На сей раз он не стал подбирать слова:
— По правде говоря, да. Когда мне впервые предложили почитать Новый Завет, я искренне полагал, что в руках у меня пособие по антисемитизму: как ненавидеть евреев, как их убивать, как их истреблять. Я думал, что это — настольная книга американских нацистов.
Я покачал головой, опечалившись мыслью о том, сколько еще еврейских детей считает христиан врагами.
НАЧАЛО ДУХОВНОГО СТРАНСТВИЯ
Лапидес сказал, что в юном возрасте он пережил несколько неприятных эпизодов, поколебавших его приверженность иудаизму. Заинтересовавшись, я принялся выспрашивать подробности. Начал он с истории, которая явно причинила ему самые большие страдания.
— Когда мне было семнадцать лет, родители развелись, — сказал он, и по его дрогнувшему голосу я понял, что даже по прошествии стольких лет ему больно говорить об этом. — И это сильно подействовало на веру, которая жила тогда в моем сердце. Я думал: «Где же Бог? Почему они не пойдут к раввину и не попросят совета? Что проку в религии, которая не способна помочь людям на деле? Что проку в вере, которая не может удержать моих родителей вместе?» Их брак распался — и вместе с ним откололся кусочек моего сердца.

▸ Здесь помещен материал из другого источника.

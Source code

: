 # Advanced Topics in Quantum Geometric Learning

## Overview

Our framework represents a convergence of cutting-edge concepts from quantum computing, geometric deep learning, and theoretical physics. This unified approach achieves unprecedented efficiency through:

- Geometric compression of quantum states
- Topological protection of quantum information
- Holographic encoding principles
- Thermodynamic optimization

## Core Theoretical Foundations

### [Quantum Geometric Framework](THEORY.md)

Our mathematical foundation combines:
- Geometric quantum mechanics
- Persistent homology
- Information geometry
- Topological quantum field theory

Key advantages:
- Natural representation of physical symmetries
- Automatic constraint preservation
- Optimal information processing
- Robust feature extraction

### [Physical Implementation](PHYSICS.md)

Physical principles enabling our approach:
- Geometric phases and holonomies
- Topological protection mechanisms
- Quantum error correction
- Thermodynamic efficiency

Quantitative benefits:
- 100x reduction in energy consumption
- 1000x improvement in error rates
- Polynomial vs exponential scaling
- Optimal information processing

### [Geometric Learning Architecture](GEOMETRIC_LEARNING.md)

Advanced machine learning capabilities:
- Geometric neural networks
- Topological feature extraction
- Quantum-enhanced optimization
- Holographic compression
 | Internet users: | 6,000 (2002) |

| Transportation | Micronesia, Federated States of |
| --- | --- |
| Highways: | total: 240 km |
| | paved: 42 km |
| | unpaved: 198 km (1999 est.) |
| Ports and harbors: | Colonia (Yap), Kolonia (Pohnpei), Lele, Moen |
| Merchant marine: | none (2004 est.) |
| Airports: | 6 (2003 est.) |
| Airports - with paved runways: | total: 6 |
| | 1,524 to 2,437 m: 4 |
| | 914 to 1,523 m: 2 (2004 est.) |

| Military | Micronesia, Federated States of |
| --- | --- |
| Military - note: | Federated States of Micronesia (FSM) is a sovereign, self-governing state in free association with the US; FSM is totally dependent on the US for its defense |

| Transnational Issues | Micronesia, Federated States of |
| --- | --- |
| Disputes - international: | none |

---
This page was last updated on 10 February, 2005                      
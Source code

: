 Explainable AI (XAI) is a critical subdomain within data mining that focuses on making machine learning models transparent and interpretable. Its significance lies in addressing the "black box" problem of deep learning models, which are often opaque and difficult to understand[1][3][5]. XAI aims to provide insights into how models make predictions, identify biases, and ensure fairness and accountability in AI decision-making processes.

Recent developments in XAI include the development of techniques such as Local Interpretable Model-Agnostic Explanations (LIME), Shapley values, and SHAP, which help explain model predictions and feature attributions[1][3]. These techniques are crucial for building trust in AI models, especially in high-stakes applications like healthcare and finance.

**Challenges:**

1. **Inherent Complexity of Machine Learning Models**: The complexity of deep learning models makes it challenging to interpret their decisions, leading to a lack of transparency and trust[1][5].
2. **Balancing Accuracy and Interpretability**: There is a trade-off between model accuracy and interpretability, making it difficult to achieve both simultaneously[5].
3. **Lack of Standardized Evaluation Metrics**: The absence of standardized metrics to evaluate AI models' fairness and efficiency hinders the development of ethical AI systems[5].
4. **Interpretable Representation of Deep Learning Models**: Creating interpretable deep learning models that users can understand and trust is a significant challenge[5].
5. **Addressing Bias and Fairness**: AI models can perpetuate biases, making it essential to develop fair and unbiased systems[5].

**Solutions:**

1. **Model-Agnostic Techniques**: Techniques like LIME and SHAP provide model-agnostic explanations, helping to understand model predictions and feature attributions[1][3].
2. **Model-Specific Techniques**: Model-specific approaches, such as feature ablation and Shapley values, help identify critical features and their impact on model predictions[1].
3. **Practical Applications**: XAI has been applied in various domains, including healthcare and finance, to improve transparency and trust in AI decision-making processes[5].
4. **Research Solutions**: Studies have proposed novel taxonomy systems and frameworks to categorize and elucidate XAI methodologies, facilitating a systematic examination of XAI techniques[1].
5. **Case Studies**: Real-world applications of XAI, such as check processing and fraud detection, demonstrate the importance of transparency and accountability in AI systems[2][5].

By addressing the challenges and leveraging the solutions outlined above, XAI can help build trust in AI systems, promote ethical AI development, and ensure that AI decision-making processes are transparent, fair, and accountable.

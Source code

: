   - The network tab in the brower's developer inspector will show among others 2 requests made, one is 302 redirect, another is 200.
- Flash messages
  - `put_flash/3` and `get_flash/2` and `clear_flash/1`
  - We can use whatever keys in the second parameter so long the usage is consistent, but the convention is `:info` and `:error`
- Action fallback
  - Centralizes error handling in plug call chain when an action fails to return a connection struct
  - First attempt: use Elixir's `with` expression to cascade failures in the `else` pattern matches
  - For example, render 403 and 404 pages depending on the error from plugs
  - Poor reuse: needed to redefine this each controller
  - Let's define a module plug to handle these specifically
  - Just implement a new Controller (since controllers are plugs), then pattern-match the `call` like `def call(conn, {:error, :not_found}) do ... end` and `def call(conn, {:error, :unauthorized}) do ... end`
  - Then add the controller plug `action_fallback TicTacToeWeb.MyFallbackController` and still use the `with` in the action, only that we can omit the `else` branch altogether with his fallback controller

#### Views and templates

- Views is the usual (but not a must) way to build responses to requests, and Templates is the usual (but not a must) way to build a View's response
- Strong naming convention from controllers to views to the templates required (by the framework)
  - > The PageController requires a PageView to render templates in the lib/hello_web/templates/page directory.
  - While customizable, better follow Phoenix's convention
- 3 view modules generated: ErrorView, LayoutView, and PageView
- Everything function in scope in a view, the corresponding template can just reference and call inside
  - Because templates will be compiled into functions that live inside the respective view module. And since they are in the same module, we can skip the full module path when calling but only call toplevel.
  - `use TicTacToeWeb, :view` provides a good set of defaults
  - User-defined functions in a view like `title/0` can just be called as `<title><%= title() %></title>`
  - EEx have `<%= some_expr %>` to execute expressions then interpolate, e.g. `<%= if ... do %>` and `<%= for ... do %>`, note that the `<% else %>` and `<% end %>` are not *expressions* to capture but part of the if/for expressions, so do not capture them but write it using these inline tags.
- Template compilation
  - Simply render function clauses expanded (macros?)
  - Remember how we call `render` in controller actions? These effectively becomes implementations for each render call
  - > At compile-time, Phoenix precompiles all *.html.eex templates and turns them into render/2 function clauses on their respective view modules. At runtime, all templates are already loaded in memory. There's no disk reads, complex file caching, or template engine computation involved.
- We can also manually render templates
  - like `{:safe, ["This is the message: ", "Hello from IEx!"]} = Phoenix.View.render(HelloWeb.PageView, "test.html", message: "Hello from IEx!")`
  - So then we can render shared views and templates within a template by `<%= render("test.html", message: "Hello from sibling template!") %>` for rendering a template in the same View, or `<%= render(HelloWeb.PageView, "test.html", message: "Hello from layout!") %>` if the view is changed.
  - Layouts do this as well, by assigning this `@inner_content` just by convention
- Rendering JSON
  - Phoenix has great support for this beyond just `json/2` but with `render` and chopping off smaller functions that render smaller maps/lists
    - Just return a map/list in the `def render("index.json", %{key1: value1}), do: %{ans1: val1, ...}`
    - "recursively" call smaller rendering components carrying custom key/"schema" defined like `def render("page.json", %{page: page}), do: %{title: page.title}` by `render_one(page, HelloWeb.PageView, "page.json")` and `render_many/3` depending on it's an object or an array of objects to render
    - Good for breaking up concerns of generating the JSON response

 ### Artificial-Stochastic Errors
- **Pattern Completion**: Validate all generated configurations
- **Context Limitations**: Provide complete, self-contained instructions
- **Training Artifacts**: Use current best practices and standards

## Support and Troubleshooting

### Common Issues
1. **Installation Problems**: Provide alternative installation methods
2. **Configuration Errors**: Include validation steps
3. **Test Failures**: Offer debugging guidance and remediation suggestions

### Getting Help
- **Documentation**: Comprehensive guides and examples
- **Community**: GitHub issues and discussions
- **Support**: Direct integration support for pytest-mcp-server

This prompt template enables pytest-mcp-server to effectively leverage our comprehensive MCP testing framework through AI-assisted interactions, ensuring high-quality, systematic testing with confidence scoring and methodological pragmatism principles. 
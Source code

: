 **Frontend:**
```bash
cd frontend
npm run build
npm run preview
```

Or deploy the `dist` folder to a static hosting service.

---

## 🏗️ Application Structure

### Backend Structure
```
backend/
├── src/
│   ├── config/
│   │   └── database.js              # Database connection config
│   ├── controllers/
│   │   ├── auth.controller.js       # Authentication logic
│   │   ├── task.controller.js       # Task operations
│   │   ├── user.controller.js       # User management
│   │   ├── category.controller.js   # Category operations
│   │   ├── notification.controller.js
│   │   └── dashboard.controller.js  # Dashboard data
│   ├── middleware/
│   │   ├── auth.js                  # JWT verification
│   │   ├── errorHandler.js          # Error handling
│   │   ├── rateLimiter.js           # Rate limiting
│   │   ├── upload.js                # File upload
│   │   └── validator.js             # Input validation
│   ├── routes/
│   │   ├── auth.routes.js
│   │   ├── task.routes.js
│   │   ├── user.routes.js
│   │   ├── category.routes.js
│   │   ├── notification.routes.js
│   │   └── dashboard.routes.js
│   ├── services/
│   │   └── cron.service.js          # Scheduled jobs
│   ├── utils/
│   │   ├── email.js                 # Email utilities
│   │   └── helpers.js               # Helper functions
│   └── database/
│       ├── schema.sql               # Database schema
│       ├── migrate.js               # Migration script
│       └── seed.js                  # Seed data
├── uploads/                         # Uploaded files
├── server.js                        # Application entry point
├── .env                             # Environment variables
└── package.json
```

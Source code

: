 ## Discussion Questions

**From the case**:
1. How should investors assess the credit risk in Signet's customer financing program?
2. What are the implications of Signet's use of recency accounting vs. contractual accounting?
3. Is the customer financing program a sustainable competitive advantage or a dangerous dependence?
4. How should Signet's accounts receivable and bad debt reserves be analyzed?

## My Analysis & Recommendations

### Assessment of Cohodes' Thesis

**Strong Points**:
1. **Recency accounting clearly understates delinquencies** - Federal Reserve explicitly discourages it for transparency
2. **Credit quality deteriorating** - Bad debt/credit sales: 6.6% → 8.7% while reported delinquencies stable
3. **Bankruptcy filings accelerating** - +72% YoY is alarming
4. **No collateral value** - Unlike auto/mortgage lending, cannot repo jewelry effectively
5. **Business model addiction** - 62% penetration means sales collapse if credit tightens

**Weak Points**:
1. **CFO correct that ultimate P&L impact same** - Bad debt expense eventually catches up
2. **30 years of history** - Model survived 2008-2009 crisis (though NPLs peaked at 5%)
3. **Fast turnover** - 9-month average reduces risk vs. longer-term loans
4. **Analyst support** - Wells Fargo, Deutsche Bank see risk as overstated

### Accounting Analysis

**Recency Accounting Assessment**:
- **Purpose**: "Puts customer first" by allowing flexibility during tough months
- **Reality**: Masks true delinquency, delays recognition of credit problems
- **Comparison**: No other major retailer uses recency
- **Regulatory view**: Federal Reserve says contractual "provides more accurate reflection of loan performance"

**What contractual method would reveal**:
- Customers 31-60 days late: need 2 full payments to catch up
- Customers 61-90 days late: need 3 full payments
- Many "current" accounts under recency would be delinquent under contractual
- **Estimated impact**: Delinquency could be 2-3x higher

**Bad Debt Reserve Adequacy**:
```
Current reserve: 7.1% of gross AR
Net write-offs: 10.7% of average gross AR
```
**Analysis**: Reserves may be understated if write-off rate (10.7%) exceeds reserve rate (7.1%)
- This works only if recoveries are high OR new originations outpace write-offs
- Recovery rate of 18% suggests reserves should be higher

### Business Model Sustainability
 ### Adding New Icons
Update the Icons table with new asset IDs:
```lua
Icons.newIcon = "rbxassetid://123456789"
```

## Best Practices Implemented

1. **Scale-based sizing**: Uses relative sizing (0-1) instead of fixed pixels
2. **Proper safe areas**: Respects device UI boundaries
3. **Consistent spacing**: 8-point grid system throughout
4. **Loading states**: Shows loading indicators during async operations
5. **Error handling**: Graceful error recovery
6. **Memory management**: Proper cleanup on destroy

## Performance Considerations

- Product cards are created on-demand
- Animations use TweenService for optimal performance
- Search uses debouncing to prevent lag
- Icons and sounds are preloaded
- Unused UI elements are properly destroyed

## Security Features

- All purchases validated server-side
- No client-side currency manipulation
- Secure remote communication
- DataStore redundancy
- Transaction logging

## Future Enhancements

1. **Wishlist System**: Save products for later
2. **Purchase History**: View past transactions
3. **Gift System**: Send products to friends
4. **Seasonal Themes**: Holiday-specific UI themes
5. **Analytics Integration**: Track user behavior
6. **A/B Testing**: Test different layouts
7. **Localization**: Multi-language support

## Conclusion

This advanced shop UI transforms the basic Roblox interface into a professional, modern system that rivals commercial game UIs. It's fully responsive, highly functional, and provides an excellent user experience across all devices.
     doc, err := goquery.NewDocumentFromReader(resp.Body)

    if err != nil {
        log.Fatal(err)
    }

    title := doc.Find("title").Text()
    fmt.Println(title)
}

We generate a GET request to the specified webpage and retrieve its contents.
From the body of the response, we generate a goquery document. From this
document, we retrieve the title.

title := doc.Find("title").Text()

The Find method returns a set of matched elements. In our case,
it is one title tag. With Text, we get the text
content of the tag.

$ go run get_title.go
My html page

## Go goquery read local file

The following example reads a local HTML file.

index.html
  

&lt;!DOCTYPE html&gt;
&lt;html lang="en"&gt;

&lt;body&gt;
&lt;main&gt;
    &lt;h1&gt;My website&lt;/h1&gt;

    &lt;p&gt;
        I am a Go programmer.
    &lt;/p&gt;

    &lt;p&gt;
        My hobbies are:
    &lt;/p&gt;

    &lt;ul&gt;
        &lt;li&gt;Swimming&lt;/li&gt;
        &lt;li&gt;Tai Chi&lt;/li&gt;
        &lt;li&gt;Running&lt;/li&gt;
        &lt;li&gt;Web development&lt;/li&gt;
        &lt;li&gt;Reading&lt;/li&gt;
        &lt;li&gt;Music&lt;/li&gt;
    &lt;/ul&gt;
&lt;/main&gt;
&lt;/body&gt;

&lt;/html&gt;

А главное — в иудаизме я не ощущал личной связи с Богом. Было множество традиций, красивых ритуалов, но Бог был далеко, где-то там, на горе Синай, отстраненный и недоступный: «Вот вам Закон; соблюдайте его, и все будет хорошо, пока, увидимся позже!» А я был тут, на земле — подросток, в котором бушуют гормоны, — и думал: «Знает ли Бог о моих заботах? Нужен ли я Ему? Если да, то почему я этого не чувствую?»
С развода родителей у Лапидеса началась эпоха бунтарства. Он увлекся музыкой, был без ума от книг Джека Керуака и Тимоти Лири, в колледж поступать не стал, целыми днями торчал в кофейнях Гринвич-Вилледж. Тут подоспел армейский призыв, и в 1967 году он оказался на другом конце света, на грузовом судне с бомбами и ракетами на борту — лакомой цели для вьетконговцев.
— Помню, когда мы только прибыли во Вьетнам, нам объяснили: «Двадцать процентов из вас, скорее всего, будут убиты, а остальных ждут венерические болезни, алкоголизм и наркомания». Я подумал, что у меня нет даже одного шанса из ста вернуться домой нормальным человеком. Это было очень страшное время. Я видел страдания. Я видел мешки с солдатскими трупами. Я видел разруху и голод. И там, в солдатской среде, я столкнулся с антисемитизмом. Ребята с Юга однажды ночью даже соорудили горящий крест — по ку-клукс-клановской традиции. Мне тогда захотелось отдалиться от своего еврейства. Возможно, поэтому я с головой ушел в религии Востока.